**Exercise objective**
Copy all lines below that use the word "paper".

**Listed entries**
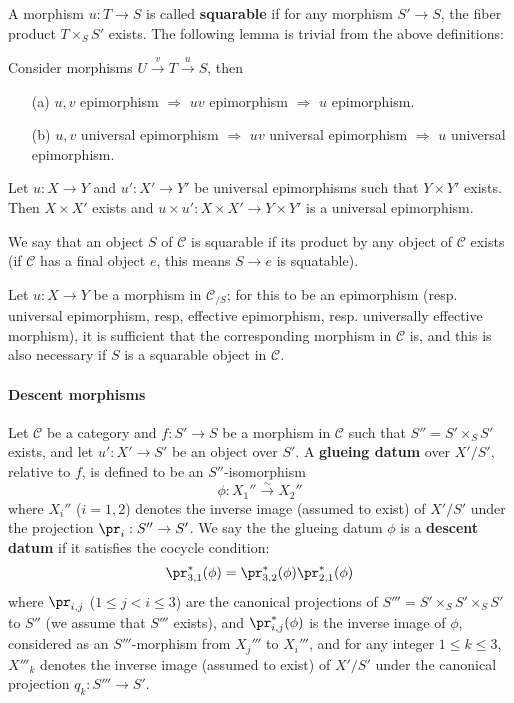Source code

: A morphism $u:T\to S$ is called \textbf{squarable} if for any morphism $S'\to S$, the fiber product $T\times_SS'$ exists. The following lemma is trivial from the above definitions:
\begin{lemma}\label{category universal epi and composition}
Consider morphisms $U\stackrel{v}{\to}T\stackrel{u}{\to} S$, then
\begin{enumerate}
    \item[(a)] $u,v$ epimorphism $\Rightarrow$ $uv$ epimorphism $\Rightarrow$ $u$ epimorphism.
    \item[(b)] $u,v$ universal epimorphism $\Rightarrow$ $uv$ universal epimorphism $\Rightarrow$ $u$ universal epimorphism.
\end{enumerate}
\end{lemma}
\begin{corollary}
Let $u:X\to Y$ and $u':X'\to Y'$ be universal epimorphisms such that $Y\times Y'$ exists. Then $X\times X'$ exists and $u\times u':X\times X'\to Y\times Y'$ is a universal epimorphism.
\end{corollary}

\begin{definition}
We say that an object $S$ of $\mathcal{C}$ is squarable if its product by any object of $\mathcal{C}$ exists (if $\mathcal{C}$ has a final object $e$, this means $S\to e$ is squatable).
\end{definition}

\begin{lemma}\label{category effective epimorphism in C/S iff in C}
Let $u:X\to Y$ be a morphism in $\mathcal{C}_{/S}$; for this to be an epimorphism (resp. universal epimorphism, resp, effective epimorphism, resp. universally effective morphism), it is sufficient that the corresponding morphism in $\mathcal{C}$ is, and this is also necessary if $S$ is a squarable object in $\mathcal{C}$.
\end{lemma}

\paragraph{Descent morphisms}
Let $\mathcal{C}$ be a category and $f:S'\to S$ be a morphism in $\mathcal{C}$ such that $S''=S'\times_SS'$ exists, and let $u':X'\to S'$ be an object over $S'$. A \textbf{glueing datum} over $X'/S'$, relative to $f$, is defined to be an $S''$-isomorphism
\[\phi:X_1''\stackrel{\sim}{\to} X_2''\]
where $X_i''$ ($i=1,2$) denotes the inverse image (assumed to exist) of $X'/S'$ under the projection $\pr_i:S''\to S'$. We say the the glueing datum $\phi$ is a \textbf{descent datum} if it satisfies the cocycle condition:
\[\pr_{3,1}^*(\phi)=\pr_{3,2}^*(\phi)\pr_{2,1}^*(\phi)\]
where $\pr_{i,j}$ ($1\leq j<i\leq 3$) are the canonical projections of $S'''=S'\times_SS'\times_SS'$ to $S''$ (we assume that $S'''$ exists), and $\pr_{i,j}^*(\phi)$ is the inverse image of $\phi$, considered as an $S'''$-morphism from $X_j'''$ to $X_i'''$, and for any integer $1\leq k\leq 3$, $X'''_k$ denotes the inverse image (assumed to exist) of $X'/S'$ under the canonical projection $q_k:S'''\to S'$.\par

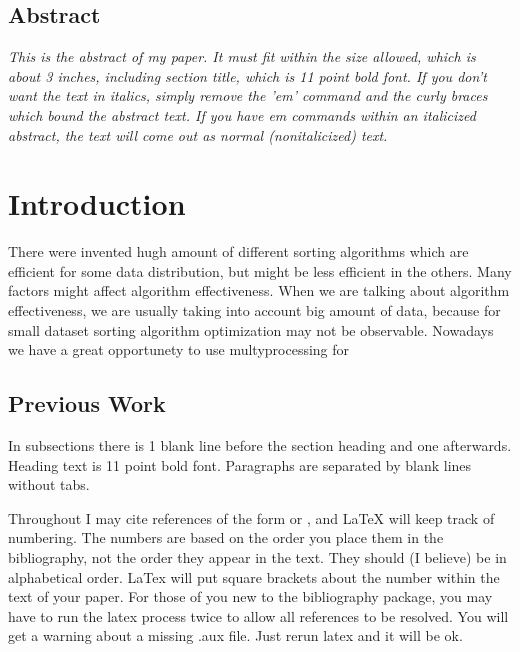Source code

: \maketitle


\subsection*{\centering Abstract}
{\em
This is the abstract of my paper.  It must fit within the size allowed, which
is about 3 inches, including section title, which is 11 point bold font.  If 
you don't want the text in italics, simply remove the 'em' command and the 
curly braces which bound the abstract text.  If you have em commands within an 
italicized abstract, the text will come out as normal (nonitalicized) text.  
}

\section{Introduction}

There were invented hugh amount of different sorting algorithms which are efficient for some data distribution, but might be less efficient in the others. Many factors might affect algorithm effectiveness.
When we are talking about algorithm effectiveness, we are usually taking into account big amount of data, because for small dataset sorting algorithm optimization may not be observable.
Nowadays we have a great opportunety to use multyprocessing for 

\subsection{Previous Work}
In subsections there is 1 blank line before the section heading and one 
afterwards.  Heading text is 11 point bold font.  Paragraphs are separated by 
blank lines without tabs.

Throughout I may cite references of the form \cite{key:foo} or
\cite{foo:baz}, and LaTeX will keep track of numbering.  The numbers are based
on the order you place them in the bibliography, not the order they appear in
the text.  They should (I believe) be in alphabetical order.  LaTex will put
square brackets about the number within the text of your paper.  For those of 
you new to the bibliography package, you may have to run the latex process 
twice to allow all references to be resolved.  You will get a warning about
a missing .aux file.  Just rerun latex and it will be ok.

**Answer to the problem**
This is the abstract of my paper.  It must fit within the size allowed, which
square brackets about the number within the text of your paper.  For those of 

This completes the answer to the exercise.